**WHAT THE TASK ASKS:**
Write out all of the records precisely. Skip anything that is a picture.
▼▼▼
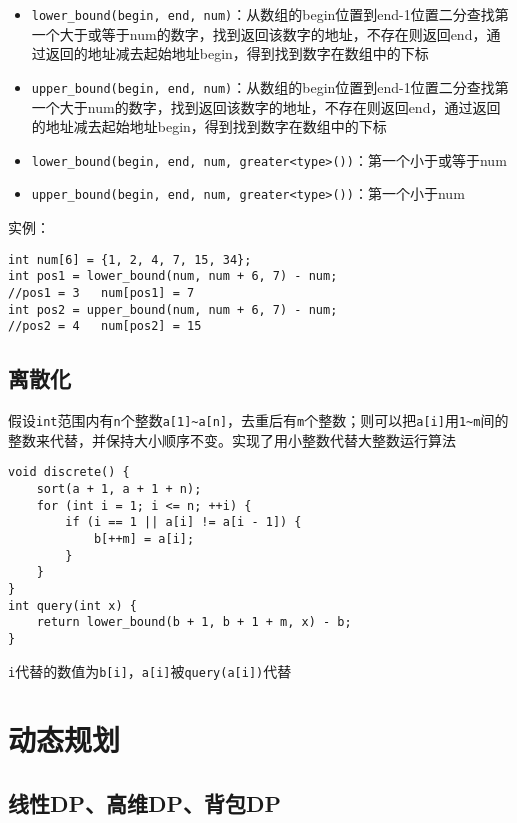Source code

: \documentclass[UTF8]{ctexart}
\begin{document}
\begin{itemize}
	\item \texttt{lower\_bound(begin, end, num)}：从数组的begin位置到end-1位置二分查找第一个大于或等于num的数字，找到返回该数字的地址，不存在则返回end，通过返回的地址减去起始地址begin，得到找到数字在数组中的下标
	\item \texttt{upper\_bound(begin, end, num)}：从数组的begin位置到end-1位置二分查找第一个大于num的数字，找到返回该数字的地址，不存在则返回end，通过返回的地址减去起始地址begin，得到找到数字在数组中的下标
	\item \texttt{lower\_bound(begin, end, num, greater<type>())}：第一个小于或等于num
	\item \texttt{upper\_bound(begin, end, num, greater<type>())}：第一个小于num
\end{itemize}

实例：
\begin{lstlisting}
int num[6] = {1, 2, 4, 7, 15, 34}; 
int pos1 = lower_bound(num, num + 6, 7) - num;
//pos1 = 3   num[pos1] = 7
int pos2 = upper_bound(num, num + 6, 7) - num;
//pos2 = 4   num[pos2] = 15
\end{lstlisting}

\subsection{离散化}

假设\texttt{int}范围内有\texttt{n}个整数\texttt{a[1]\textasciitilde a[n]}，去重后有\texttt{m}个整数；则可以把\texttt{a[i]}用\texttt{1\textasciitilde m}间的整数来代替，并保持大小顺序不变。实现了用小整数代替大整数运行算法

\begin{lstlisting}
void discrete() {
    sort(a + 1, a + 1 + n);
    for (int i = 1; i <= n; ++i) {
        if (i == 1 || a[i] != a[i - 1]) {
            b[++m] = a[i];
        }
    }
}
int query(int x) {
    return lower_bound(b + 1, b + 1 + m, x) - b;
}
\end{lstlisting}

\texttt{i}代替的数值为\texttt{b[i]}，\texttt{a[i]}被\texttt{query(a[i])}代替

\section{动态规划}
\subsection{线性DP、高维DP、背包DP}
\end{document}
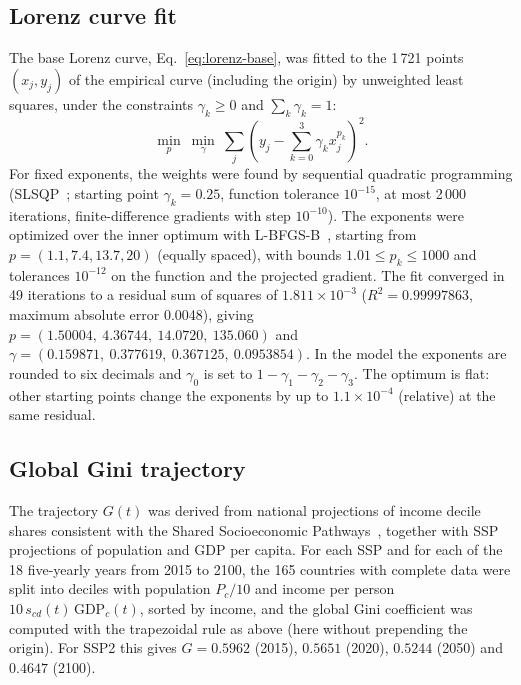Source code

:\documentclass[11pt]{article}
\begin{document}
\subsection{Lorenz curve fit}
\label{sec:lorenz-fit}

The base Lorenz curve, Eq.~\eqref{eq:lorenz-base}, was fitted to the 1\,721
points $(x_j, y_j)$ of the empirical curve (including the origin) by
unweighted least squares, under the constraints $\gamma_k\ge0$ and
$\sum_k\gamma_k = 1$:
\begin{equation}
  \min_{p}\ \min_{\gamma}\ \sum_j\left(y_j - \sum_{k=0}^{3}\gamma_k x_j^{p_k}\right)^2 .
\end{equation}
For fixed exponents, the weights were found by sequential quadratic
programming (SLSQP~\cite{Kraft1988}; starting point $\gamma_k = 0.25$, function
tolerance $10^{-15}$, at most 2\,000 iterations, finite-difference gradients
with step $10^{-10}$). The exponents were optimized over the inner optimum
with L-BFGS-B~\cite{Byrd1995}, starting from $p = (1.1, 7.4, 13.7, 20)$
(equally spaced), with bounds $1.01\le p_k\le1000$ and tolerances $10^{-12}$
on the function and the projected gradient. The fit converged in 49
iterations to a residual sum of squares of $1.811\times10^{-3}$
($R^2 = 0.99997863$, maximum absolute error 0.0048), giving
$p = (1.50004,\ 4.36744,\ 14.0720,\ 135.060)$ and
$\gamma = (0.159871,\ 0.377619,\ 0.367125,\ 0.0953854)$. In the model the
exponents are rounded to six decimals and $\gamma_0$ is set to
$1 - \gamma_1 - \gamma_2 - \gamma_3$. The optimum is flat: other starting
points change the exponents by up to $1.1\times10^{-4}$ (relative) at the same
residual.

\subsection{Global Gini trajectory}
\label{sec:gini}

The trajectory $G(t)$ was derived from national projections of income decile
shares consistent with the Shared Socioeconomic Pathways~\cite{Narayan2023},
together with SSP projections of population and GDP per capita.
For each SSP and for each of the 18 five-yearly years from 2015 to 2100, the
165 countries with complete data were split into deciles with population
$P_c/10$ and income per person $10\,s_{cd}(t)\,\mathrm{GDP}_c(t)$, sorted by
income, and the global Gini coefficient was computed with the trapezoidal rule
as above (here without prepending the origin). For SSP2 this gives
$G = 0.5962$ (2015), $0.5651$ (2020), $0.5244$ (2050) and $0.4647$ (2100).
\end{document}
▲▲▲
**SOLVED PROBLEM:**
Source code

: \documentclass[UTF8]{ctexart}
\begin{document}
\begin{itemize}
	\item \texttt{lower\_bound(begin, end, num)}：从数组的begin位置到end-1位置二分查找第一个大于或等于num的数字，找到返回该数字的地址，不存在则返回end，通过返回的地址减去起始地址begin，得到找到数字在数组中的下标
	\item \texttt{upper\_bound(begin, end, num)}：从数组的begin位置到end-1位置二分查找第一个大于num的数字，找到返回该数字的地址，不存在则返回end，通过返回的地址减去起始地址begin，得到找到数字在数组中的下标
	\item \texttt{lower\_bound(begin, end, num, greater<type>())}：第一个小于或等于num
	\item \texttt{upper\_bound(begin, end, num, greater<type>())}：第一个小于num
\end{itemize}

实例：
\begin{lstlisting}
int num[6] = {1, 2, 4, 7, 15, 34}; 
int pos1 = lower_bound(num, num + 6, 7) - num;
//pos1 = 3   num[pos1] = 7
int pos2 = upper_bound(num, num + 6, 7) - num;
//pos2 = 4   num[pos2] = 15
\end{lstlisting}

\subsection{离散化}

假设\texttt{int}范围内有\texttt{n}个整数\texttt{a[1]\textasciitilde a[n]}，去重后有\texttt{m}个整数；则可以把\texttt{a[i]}用\texttt{1\textasciitilde m}间的整数来代替，并保持大小顺序不变。实现了用小整数代替大整数运行算法

\begin{lstlisting}
void discrete() {
    sort(a + 1, a + 1 + n);
    for (int i = 1; i <= n; ++i) {
        if (i == 1 || a[i] != a[i - 1]) {
            b[++m] = a[i];
        }
    }
}
int query(int x) {
    return lower_bound(b + 1, b + 1 + m, x) - b;
}
\end{lstlisting}

\texttt{i}代替的数值为\texttt{b[i]}，\texttt{a[i]}被\texttt{query(a[i])}代替

\section{动态规划}
\subsection{线性DP、高维DP、背包DP}
\end{document}
Source code

:\documentclass[11pt]{article}
\begin{document}
\subsection{Lorenz curve fit}
\label{sec:lorenz-fit}

The base Lorenz curve, Eq.~\eqref{eq:lorenz-base}, was fitted to the 1\,721
points $(x_j, y_j)$ of the empirical curve (including the origin) by
unweighted least squares, under the constraints $\gamma_k\ge0$ and
$\sum_k\gamma_k = 1$:
\begin{equation}
  \min_{p}\ \min_{\gamma}\ \sum_j\left(y_j - \sum_{k=0}^{3}\gamma_k x_j^{p_k}\right)^2 .
\end{equation}
For fixed exponents, the weights were found by sequential quadratic
programming (SLSQP~\cite{Kraft1988}; starting point $\gamma_k = 0.25$, function
tolerance $10^{-15}$, at most 2\,000 iterations, finite-difference gradients
with step $10^{-10}$). The exponents were optimized over the inner optimum
with L-BFGS-B~\cite{Byrd1995}, starting from $p = (1.1, 7.4, 13.7, 20)$
(equally spaced), with bounds $1.01\le p_k\le1000$ and tolerances $10^{-12}$
on the function and the projected gradient. The fit converged in 49
iterations to a residual sum of squares of $1.811\times10^{-3}$
($R^2 = 0.99997863$, maximum absolute error 0.0048), giving
$p = (1.50004,\ 4.36744,\ 14.0720,\ 135.060)$ and
$\gamma = (0.159871,\ 0.377619,\ 0.367125,\ 0.0953854)$. In the model the
exponents are rounded to six decimals and $\gamma_0$ is set to
$1 - \gamma_1 - \gamma_2 - \gamma_3$. The optimum is flat: other starting
points change the exponents by up to $1.1\times10^{-4}$ (relative) at the same
residual.

\subsection{Global Gini trajectory}
\label{sec:gini}

The trajectory $G(t)$ was derived from national projections of income decile
shares consistent with the Shared Socioeconomic Pathways~\cite{Narayan2023},
together with SSP projections of population and GDP per capita.
For each SSP and for each of the 18 five-yearly years from 2015 to 2100, the
165 countries with complete data were split into deciles with population
$P_c/10$ and income per person $10\,s_{cd}(t)\,\mathrm{GDP}_c(t)$, sorted by
income, and the global Gini coefficient was computed with the trapezoidal rule
as above (here without prepending the origin). For SSP2 this gives
$G = 0.5962$ (2015), $0.5651$ (2020), $0.5244$ (2050) and $0.4647$ (2100).
\end{document}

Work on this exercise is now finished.